Не подписываясь под представлением о воде как преграде и считая моря скорее глобальным достоянием, управление которым допускало именно что отступление американских сил, рекомендованное Миршмайером, Барри Позен из Массачусетского технологического института сумел отказаться от оговорки насчет региональности и найти для либерального империализма подходящий ему синоним. Его крайне язвительная работа о современной внешней политике Америки открывается простым диагностическим утверждением: «США утратили способность сдерживать свои амбиции в международной политике». В чем же причина? «После распада Советского Союза они следовали большой стратегии, которую можно назвать „либеральной гегемонией"» [157: xi]. Эта стратегия не является политикой статус-кво; она по самой своей природе экспансионистская.
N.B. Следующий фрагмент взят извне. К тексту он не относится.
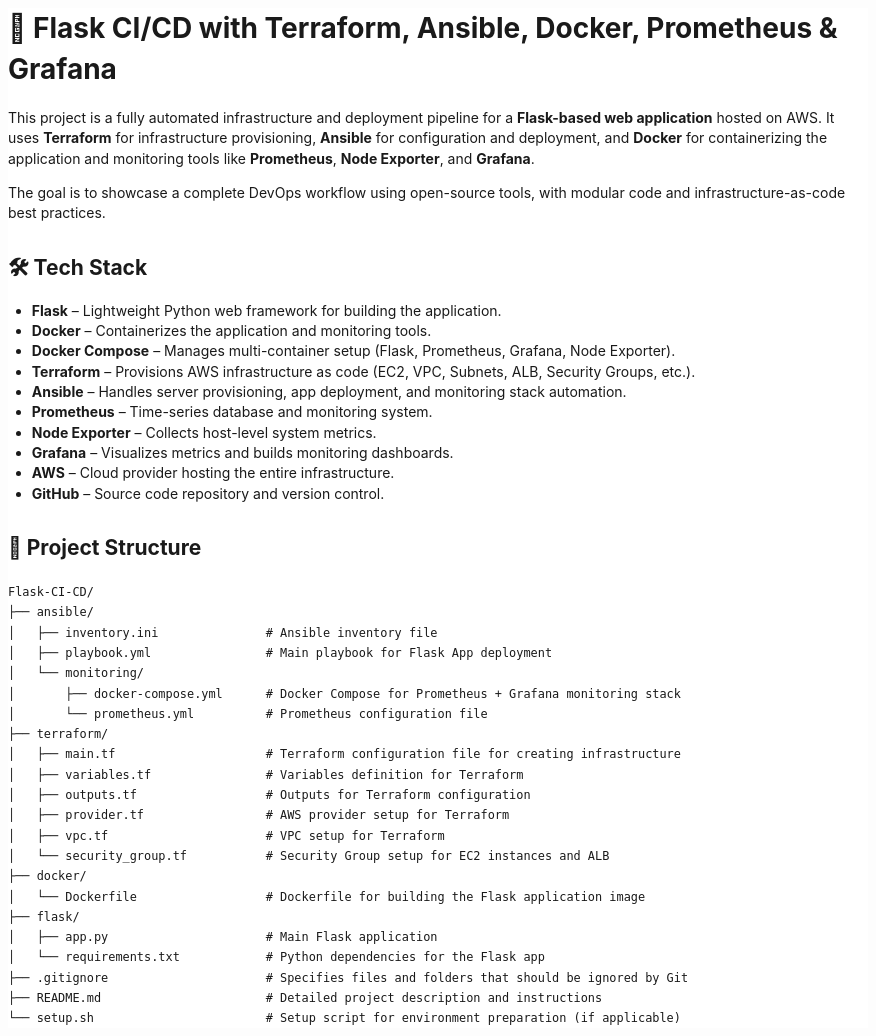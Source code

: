 # 🚀 Flask CI/CD with Terraform, Ansible, Docker, Prometheus & Grafana

This project is a fully automated infrastructure and deployment pipeline for a **Flask-based web application** hosted on AWS. It uses **Terraform** for infrastructure provisioning, **Ansible** for configuration and deployment, and **Docker** for containerizing the application and monitoring tools like **Prometheus**, **Node Exporter**, and **Grafana**.

The goal is to showcase a complete DevOps workflow using open-source tools, with modular code and infrastructure-as-code best practices.

## 🛠️ Tech Stack

- **Flask** – Lightweight Python web framework for building the application.
- **Docker** – Containerizes the application and monitoring tools.
- **Docker Compose** – Manages multi-container setup (Flask, Prometheus, Grafana, Node Exporter).
- **Terraform** – Provisions AWS infrastructure as code (EC2, VPC, Subnets, ALB, Security Groups, etc.).
- **Ansible** – Handles server provisioning, app deployment, and monitoring stack automation.
- **Prometheus** – Time-series database and monitoring system.
- **Node Exporter** – Collects host-level system metrics.
- **Grafana** – Visualizes metrics and builds monitoring dashboards.
- **AWS** – Cloud provider hosting the entire infrastructure.
- **GitHub** – Source code repository and version control.

## 📁 Project Structure

```
Flask-CI-CD/
├── ansible/
│   ├── inventory.ini               # Ansible inventory file
│   ├── playbook.yml                # Main playbook for Flask App deployment
│   └── monitoring/
│       ├── docker-compose.yml      # Docker Compose for Prometheus + Grafana monitoring stack
│       └── prometheus.yml          # Prometheus configuration file
├── terraform/
│   ├── main.tf                     # Terraform configuration file for creating infrastructure
│   ├── variables.tf                # Variables definition for Terraform
│   ├── outputs.tf                  # Outputs for Terraform configuration
│   ├── provider.tf                 # AWS provider setup for Terraform
│   ├── vpc.tf                      # VPC setup for Terraform
│   └── security_group.tf           # Security Group setup for EC2 instances and ALB
├── docker/
│   └── Dockerfile                  # Dockerfile for building the Flask application image
├── flask/
│   ├── app.py                      # Main Flask application
│   └── requirements.txt            # Python dependencies for the Flask app
├── .gitignore                      # Specifies files and folders that should be ignored by Git
├── README.md                       # Detailed project description and instructions
└── setup.sh                        # Setup script for environment preparation (if applicable)
```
Ее главными вехами стали расширение НАТО к границам России, война в Косово и война в Ираке — все это были совершенно лишние промахи, усугубленные «наивностью и расточительностью» конфликта в Афганистане. США в итоге пришлось потратить почти вдвое больше времени на военные действия, чем в период холодной войны. Эти авантюры дорого стоили. В реальном выражении к 2ою году стоимость войны в одном Ираке в два раза превысила стоимость Корейской войны и оказалась даже выше расходов на вьетнамскую войну, причем плохо организованные иракские повстанцы нанесли пропорционально больше ущерба американским войскам, если считать по количеству жертв среди армейского состава, чем хорошо организованные воинские подразделения вьетнамского народа. Огромные суммы, которые могли бы инвестироваться в снижение долговой нагрузки или же в инфраструктурные проекты, были пущены по ветру [157: 25-26, 49-50, 58-59, 67].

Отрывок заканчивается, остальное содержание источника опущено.